Les biens précieux ne sont pas toujours ceux auxquels nous pensons.
Pour servir à la gravure, les plaques de cuivre doivent être bien planes, et cette qualité requiert un savoir faire particulier, réservé aux dinandiers. De ce fait, une plaque de cuivre destinée à la taille-douce coûte cher. Elle est utilisée au maximum, aussi longtemps qu’il est possible de la passer sous presse sans écraser les tailles. Il est ensuite possible d’utiliser son verso pour de nouvelles tailles. Plus rarement ce revers va recevoir une peinture à l’huile.
Ainsi en fut-il de cette toute petite plaque gravée ornée, de l’autre côté et tête-bêche, d’un portrait de Rose de Lima, la première sainte du Nouveau Monde.

Comment dater cet objet émouvant et curieux ?
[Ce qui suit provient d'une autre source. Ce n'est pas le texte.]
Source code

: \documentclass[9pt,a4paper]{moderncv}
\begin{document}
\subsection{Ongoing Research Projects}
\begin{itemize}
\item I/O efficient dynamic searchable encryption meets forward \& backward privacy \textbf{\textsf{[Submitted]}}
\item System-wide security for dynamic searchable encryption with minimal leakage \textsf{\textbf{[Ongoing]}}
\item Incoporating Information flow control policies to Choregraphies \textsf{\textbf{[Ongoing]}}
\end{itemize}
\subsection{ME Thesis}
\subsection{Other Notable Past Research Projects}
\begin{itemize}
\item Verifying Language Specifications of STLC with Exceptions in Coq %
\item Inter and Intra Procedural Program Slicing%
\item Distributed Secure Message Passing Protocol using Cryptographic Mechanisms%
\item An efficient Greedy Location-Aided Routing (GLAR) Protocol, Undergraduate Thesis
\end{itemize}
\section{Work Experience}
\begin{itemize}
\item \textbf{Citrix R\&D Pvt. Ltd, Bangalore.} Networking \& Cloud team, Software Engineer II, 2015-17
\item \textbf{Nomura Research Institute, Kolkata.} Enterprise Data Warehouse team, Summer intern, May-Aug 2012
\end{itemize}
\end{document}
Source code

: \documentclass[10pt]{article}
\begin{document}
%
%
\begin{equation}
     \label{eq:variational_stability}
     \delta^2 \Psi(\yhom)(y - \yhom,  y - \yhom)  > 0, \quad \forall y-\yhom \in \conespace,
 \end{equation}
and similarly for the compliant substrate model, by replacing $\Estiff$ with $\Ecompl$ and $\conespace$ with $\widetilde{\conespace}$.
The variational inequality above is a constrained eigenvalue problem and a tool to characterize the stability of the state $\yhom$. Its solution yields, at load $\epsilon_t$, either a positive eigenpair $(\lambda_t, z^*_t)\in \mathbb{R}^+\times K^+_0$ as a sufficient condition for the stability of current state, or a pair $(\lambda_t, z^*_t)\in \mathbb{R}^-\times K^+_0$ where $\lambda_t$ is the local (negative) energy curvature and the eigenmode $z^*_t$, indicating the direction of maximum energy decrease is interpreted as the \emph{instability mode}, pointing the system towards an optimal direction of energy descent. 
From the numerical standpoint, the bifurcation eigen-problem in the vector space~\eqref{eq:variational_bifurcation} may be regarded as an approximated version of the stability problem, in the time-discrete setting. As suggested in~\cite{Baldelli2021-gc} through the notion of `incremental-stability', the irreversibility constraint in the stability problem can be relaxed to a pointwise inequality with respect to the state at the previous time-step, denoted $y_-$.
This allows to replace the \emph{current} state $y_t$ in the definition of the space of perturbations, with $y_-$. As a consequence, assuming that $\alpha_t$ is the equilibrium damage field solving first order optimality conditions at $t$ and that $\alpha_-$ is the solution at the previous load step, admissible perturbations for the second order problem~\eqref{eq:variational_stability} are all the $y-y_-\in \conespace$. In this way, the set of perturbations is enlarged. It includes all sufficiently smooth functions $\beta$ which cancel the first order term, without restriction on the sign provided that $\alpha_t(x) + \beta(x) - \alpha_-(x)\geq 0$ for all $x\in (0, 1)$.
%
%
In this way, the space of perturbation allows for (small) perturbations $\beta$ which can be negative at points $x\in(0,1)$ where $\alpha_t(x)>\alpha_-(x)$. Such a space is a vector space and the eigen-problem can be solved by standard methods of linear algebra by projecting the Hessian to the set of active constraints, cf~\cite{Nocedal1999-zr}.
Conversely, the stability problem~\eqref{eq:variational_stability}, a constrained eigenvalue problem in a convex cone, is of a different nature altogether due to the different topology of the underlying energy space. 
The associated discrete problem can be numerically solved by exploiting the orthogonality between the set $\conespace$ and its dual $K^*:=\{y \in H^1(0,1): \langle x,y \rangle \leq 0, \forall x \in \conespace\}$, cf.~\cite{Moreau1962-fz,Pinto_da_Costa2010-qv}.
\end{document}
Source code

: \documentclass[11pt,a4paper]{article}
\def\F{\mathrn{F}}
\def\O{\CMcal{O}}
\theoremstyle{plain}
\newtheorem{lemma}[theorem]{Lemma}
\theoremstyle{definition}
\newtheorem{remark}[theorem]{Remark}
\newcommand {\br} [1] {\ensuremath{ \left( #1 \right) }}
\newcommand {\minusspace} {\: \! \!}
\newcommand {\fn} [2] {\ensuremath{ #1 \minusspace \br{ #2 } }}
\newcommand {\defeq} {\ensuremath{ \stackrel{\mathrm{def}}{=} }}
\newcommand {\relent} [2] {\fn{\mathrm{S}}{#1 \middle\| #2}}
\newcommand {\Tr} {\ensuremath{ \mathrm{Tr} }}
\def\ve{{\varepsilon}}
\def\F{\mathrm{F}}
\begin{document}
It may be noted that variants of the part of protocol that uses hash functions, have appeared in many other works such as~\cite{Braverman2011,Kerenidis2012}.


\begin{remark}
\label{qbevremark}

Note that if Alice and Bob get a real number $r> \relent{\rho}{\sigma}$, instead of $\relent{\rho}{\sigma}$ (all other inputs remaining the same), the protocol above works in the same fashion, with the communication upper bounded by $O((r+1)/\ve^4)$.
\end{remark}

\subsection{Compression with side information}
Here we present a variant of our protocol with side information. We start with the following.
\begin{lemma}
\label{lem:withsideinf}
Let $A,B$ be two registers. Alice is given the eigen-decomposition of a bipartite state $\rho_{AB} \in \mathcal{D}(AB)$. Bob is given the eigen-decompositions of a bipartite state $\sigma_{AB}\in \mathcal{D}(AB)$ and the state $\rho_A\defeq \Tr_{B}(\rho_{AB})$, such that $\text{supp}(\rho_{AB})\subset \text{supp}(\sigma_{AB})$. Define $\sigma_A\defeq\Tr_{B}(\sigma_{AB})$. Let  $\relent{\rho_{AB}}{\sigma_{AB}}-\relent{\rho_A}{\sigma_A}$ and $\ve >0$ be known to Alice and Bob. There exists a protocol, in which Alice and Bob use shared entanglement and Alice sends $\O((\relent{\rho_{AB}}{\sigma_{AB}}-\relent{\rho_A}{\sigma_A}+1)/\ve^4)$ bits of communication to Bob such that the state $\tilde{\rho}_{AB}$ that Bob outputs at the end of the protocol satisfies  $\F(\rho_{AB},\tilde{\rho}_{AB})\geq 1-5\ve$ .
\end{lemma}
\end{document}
Rose de Lima (1586-1617) fut béatifiée en 1668 et canonisée en 1671. Il est raisonnable de penser que la plaque fut peinte dans la seconde moitié du XVIIe siècle, pour célébrer la nouvelle sainte.
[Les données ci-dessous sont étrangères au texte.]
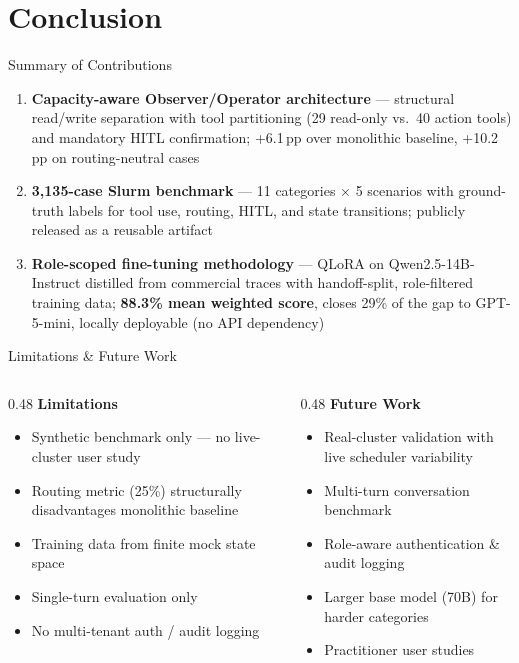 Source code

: \section{Conclusion}

\begin{frame}{Summary of Contributions}
  \begin{enumerate}
    \item \textbf{Capacity-aware Observer/Operator architecture} --- structural read/write separation with tool partitioning (29 read-only vs.\ 40 action tools) and mandatory HITL confirmation; +6.1\,pp over monolithic baseline, +10.2\,pp on routing-neutral cases
    \item \textbf{3,135-case Slurm benchmark} --- 11 categories $\times$ 5 scenarios with ground-truth labels for tool use, routing, HITL, and state transitions; publicly released as a reusable artifact
    \item \textbf{Role-scoped fine-tuning methodology} --- QLoRA on Qwen2.5-14B-Instruct distilled from commercial traces with handoff-split, role-filtered training data; \textbf{88.3\% mean weighted score}, closes 29\% of the gap to GPT-5-mini, locally deployable (no API dependency)
  \end{enumerate}
\end{frame}

\begin{frame}{Limitations \& Future Work}
  \begin{columns}[T]
    \begin{column}{0.48\textwidth}
      \textbf{Limitations}
      \begin{itemize}
        \item Synthetic benchmark only — no live-cluster user study
        \item Routing metric (25\%) structurally disadvantages monolithic baseline
        \item Training data from finite mock state space
        \item Single-turn evaluation only
        \item No multi-tenant auth / audit logging
      \end{itemize}
    \end{column}
    \begin{column}{0.48\textwidth}
      \textbf{Future Work}
      \begin{itemize}
        \item Real-cluster validation with live scheduler variability
        \item Multi-turn conversation benchmark
        \item Role-aware authentication \& audit logging
        \item Larger base model (70B) for harder categories
        \item Practitioner user studies
      \end{itemize}
    \end{column}
  \end{columns}
\end{frame}
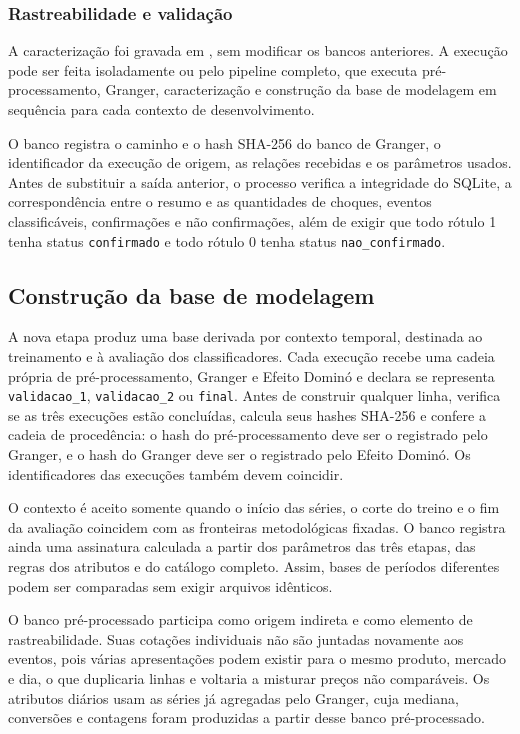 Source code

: \documentclass[12pt,a4paper]{article}
\begin{document}
\subsubsection{Rastreabilidade e validação}

A caracterização foi gravada em
, sem modificar os bancos
anteriores. A execução pode ser feita isoladamente ou pelo pipeline completo,
que executa pré-processamento, Granger, caracterização e construção da base de
modelagem em sequência para cada contexto de desenvolvimento.

O banco registra o caminho e o hash SHA-256 do banco de Granger, o identificador
da execução de origem, as relações recebidas e os parâmetros usados. Antes de
substituir a saída anterior, o processo verifica a integridade do SQLite, a
correspondência entre o resumo e as quantidades de choques, eventos
classificáveis, confirmações e não confirmações, além de exigir que todo rótulo
1 tenha status \texttt{confirmado} e todo rótulo 0 tenha status
\texttt{nao\_confirmado}.

\subsection{Construção da base de modelagem}

A nova etapa produz uma base derivada por contexto temporal, destinada ao
treinamento e à avaliação dos classificadores. Cada execução recebe uma cadeia
própria de pré-processamento, Granger e Efeito Dominó e declara se representa
\texttt{validacao\_1}, \texttt{validacao\_2} ou \texttt{final}. Antes de
construir qualquer linha, verifica se as três execuções estão concluídas,
calcula seus hashes SHA-256 e confere a cadeia de procedência: o hash do
pré-processamento deve ser o registrado pelo Granger, e o hash do Granger deve
ser o registrado pelo Efeito Dominó. Os identificadores das execuções também
devem coincidir.

O contexto é aceito somente quando o início das séries, o corte do treino e o
fim da avaliação coincidem com as fronteiras metodológicas fixadas. O banco
registra ainda uma assinatura calculada a partir dos parâmetros das três
etapas, das regras dos atributos e do catálogo completo. Assim, bases de
períodos diferentes podem ser comparadas sem exigir arquivos idênticos.

O banco pré-processado participa como origem indireta e como elemento de
rastreabilidade. Suas cotações individuais não são juntadas novamente aos
eventos, pois várias apresentações podem existir para o mesmo produto, mercado
e dia, o que duplicaria linhas e voltaria a misturar preços não comparáveis. Os
atributos diários usam as séries já agregadas pelo Granger, cuja mediana,
conversões e contagens foram produzidas a partir desse banco pré-processado.
\end{document}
La partie gravée figure une Vierge à l’Enfant. Elle comporte quelques lignes d’une dédicace, des armoiries, un nom de lieu et deux initiales.
La dédicace est adressée à Jeronimo Osorio. Il y en eut deux, l’oncle et le neveu. L’oncle (1506-1580), né à Lisbonne, fut un humaniste talentueux et un théologien. Il devint évêque de Silves, s’exila ensuite à Rome avant de revenir vivre ses derniers mois au Portugal. Les armoiries sur le cuivre sont celles de sa famille (Osorio da Fonseca) mais elles ne portent pas de chapeau épiscopal. Est-ce  à  dire  que  la  plaque  date  de  ses  années  d’études  en  théologie  à Bologne ? Ou bien la plaque a-t-elle été dédiée à son neveu et biographe, sur qui aucun renseignement précis n’a été trouvé ?
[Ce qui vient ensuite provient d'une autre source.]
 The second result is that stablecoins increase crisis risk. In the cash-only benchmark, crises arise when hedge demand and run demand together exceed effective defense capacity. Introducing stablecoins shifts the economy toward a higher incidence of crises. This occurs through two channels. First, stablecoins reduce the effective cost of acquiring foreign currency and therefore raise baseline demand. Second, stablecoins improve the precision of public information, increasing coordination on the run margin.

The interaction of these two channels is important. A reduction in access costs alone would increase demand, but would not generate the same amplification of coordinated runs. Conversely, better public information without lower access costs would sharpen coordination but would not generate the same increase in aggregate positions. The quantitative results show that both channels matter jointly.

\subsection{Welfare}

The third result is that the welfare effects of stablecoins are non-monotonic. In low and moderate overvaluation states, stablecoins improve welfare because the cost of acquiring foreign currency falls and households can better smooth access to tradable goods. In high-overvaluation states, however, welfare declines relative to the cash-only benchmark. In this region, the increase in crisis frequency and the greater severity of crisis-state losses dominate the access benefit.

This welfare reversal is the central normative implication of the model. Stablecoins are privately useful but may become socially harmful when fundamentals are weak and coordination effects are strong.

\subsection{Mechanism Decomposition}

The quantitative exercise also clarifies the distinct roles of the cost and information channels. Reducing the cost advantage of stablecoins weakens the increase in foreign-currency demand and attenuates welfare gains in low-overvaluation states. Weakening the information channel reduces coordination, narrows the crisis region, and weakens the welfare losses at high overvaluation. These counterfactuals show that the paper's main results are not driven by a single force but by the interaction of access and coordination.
La plaque a été incisée à Rome. Les initiales C S sont sans doute celles de l’artiste mais à qui correspondent-elles ? La plaque est-elle restée à Rome ? Y a-t-elle été peinte ou bien avait-elle migré vers le Portugal avant sa nouvelle utilisation ?
Autant de petites énigmes qui n’ont pas encore trouvé de réponse.
Le petit format de la plaque pourrait correspondre à celui d’un frontispice d’ouvrage dédié à Jeronimo Osorio. En latin, le donateur se nomme Rochus Gironus. Sur lui non plus, aucune information n’a été collectée.

En dépit de ces questionnements, il reste une peinture de dévotion à l’égard de Rose de Lima, tertiaire dominicaine, et un côté gravé que le regard ne cesse de scruter tant l’esprit aimerait y déceler d’autres indications.
Rien ne se perd… sauf la mémoire des objets… et des personnes !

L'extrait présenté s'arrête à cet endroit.